**Exercise prompt**
None of the pictures should be copied, though every line of the listing must be printed exactly.

=== Section Start ===

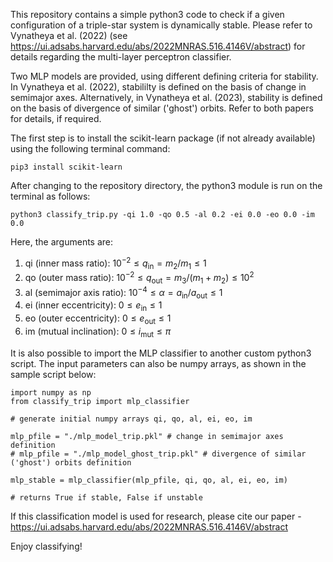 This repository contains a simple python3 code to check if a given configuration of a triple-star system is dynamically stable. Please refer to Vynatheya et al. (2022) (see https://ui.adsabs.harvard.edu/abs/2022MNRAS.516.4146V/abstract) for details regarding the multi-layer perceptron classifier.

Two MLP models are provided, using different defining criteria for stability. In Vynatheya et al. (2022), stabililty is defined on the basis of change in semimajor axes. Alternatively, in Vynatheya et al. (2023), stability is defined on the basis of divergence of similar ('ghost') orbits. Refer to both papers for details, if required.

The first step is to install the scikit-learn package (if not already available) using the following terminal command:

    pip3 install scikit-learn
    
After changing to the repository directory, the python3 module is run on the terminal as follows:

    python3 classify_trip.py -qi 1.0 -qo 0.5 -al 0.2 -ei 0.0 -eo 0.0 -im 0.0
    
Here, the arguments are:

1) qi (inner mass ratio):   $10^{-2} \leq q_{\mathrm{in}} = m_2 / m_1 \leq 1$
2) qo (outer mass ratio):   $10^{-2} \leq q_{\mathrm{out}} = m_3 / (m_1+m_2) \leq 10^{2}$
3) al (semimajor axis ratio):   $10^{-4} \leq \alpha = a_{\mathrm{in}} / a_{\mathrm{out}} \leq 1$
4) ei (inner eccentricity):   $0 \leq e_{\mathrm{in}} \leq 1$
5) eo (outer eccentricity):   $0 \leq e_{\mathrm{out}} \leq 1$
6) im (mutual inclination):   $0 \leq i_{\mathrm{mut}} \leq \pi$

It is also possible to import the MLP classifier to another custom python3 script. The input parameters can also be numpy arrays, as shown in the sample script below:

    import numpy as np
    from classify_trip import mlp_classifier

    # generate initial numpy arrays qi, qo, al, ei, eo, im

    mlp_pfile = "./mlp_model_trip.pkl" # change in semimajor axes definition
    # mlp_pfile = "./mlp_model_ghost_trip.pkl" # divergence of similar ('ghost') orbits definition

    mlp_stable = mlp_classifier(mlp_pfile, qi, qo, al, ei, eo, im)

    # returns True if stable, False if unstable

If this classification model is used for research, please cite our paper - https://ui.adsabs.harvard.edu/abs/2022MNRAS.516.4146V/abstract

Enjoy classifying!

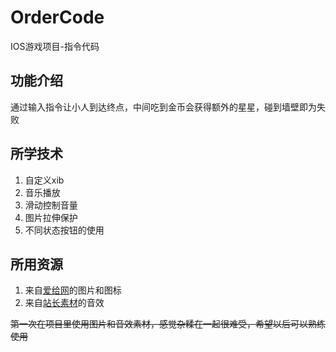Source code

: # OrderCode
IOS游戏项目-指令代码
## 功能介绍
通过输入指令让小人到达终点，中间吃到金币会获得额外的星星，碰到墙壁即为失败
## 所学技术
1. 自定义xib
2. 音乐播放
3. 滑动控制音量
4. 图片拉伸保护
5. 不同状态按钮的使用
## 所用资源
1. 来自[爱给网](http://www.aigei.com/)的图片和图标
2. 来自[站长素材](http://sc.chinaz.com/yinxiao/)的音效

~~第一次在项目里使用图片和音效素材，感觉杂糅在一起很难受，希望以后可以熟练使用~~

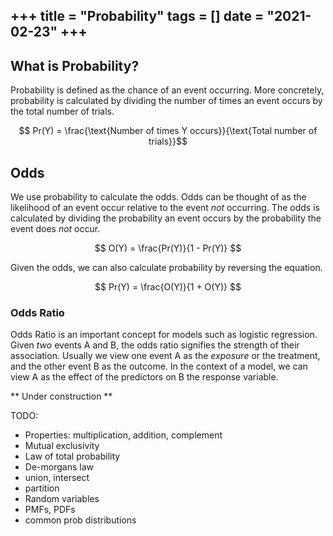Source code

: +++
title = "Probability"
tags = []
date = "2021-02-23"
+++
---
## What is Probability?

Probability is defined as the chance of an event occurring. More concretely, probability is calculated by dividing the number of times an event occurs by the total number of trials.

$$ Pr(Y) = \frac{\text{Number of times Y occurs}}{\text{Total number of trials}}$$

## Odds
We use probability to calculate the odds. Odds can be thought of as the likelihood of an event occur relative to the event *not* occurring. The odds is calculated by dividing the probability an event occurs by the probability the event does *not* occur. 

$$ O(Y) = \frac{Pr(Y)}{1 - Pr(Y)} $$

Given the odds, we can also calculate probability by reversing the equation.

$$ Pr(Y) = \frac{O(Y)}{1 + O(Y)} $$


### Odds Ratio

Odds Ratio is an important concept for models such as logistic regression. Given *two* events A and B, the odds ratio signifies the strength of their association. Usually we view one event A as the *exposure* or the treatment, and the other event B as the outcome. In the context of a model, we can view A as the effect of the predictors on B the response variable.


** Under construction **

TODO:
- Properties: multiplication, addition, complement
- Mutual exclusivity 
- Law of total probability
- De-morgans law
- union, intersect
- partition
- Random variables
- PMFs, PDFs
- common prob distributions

=== Section End ===

**The answer**
 This repository contains a simple python3 code to check if a given configuration of a triple-star system is dynamically stable. Please refer to Vynatheya et al. (2022) (see https://ui.adsabs.harvard.edu/abs/2022MNRAS.516.4146V/abstract) for details regarding the multi-layer perceptron classifier.

Two MLP models are provided, using different defining criteria for stability. In Vynatheya et al. (2022), stabililty is defined on the basis of change in semimajor axes. Alternatively, in Vynatheya et al. (2023), stability is defined on the basis of divergence of similar ('ghost') orbits. Refer to both papers for details, if required.

The first step is to install the scikit-learn package (if not already available) using the following terminal command:

    pip3 install scikit-learn
    
After changing to the repository directory, the python3 module is run on the terminal as follows:

    python3 classify_trip.py -qi 1.0 -qo 0.5 -al 0.2 -ei 0.0 -eo 0.0 -im 0.0
    
Here, the arguments are:

1) qi (inner mass ratio):   $10^{-2} \leq q_{\mathrm{in}} = m_2 / m_1 \leq 1$
2) qo (outer mass ratio):   $10^{-2} \leq q_{\mathrm{out}} = m_3 / (m_1+m_2) \leq 10^{2}$
3) al (semimajor axis ratio):   $10^{-4} \leq \alpha = a_{\mathrm{in}} / a_{\mathrm{out}} \leq 1$
4) ei (inner eccentricity):   $0 \leq e_{\mathrm{in}} \leq 1$
5) eo (outer eccentricity):   $0 \leq e_{\mathrm{out}} \leq 1$
6) im (mutual inclination):   $0 \leq i_{\mathrm{mut}} \leq \pi$

It is also possible to import the MLP classifier to another custom python3 script. The input parameters can also be numpy arrays, as shown in the sample script below:

    import numpy as np
    from classify_trip import mlp_classifier

    # generate initial numpy arrays qi, qo, al, ei, eo, im

    mlp_pfile = "./mlp_model_trip.pkl" # change in semimajor axes definition
    # mlp_pfile = "./mlp_model_ghost_trip.pkl" # divergence of similar ('ghost') orbits definition

    mlp_stable = mlp_classifier(mlp_pfile, qi, qo, al, ei, eo, im)

    # returns True if stable, False if unstable

If this classification model is used for research, please cite our paper - https://ui.adsabs.harvard.edu/abs/2022MNRAS.516.4146V/abstract

Enjoy classifying!

Source code

: # OrderCode
IOS游戏项目-指令代码
## 功能介绍
通过输入指令让小人到达终点，中间吃到金币会获得额外的星星，碰到墙壁即为失败
## 所学技术
1. 自定义xib
2. 音乐播放
3. 滑动控制音量
4. 图片拉伸保护
5. 不同状态按钮的使用
## 所用资源
1. 来自[爱给网](http://www.aigei.com/)的图片和图标
2. 来自[站长素材](http://sc.chinaz.com/yinxiao/)的音效

~~第一次在项目里使用图片和音效素材，感觉杂糅在一起很难受，希望以后可以熟练使用~~

Source code

: +++
title = "Probability"
tags = []
date = "2021-02-23"
+++
---
## What is Probability?

Probability is defined as the chance of an event occurring. More concretely, probability is calculated by dividing the number of times an event occurs by the total number of trials.

$$ Pr(Y) = \frac{\text{Number of times Y occurs}}{\text{Total number of trials}}$$

## Odds
We use probability to calculate the odds. Odds can be thought of as the likelihood of an event occur relative to the event *not* occurring. The odds is calculated by dividing the probability an event occurs by the probability the event does *not* occur. 

$$ O(Y) = \frac{Pr(Y)}{1 - Pr(Y)} $$

Given the odds, we can also calculate probability by reversing the equation.

$$ Pr(Y) = \frac{O(Y)}{1 + O(Y)} $$


### Odds Ratio

Odds Ratio is an important concept for models such as logistic regression. Given *two* events A and B, the odds ratio signifies the strength of their association. Usually we view one event A as the *exposure* or the treatment, and the other event B as the outcome. In the context of a model, we can view A as the effect of the predictors on B the response variable.


** Under construction **

TODO:
- Properties: multiplication, addition, complement
- Mutual exclusivity 
- Law of total probability
- De-morgans law
- union, intersect
- partition
- Random variables
- PMFs, PDFs
- common prob distributions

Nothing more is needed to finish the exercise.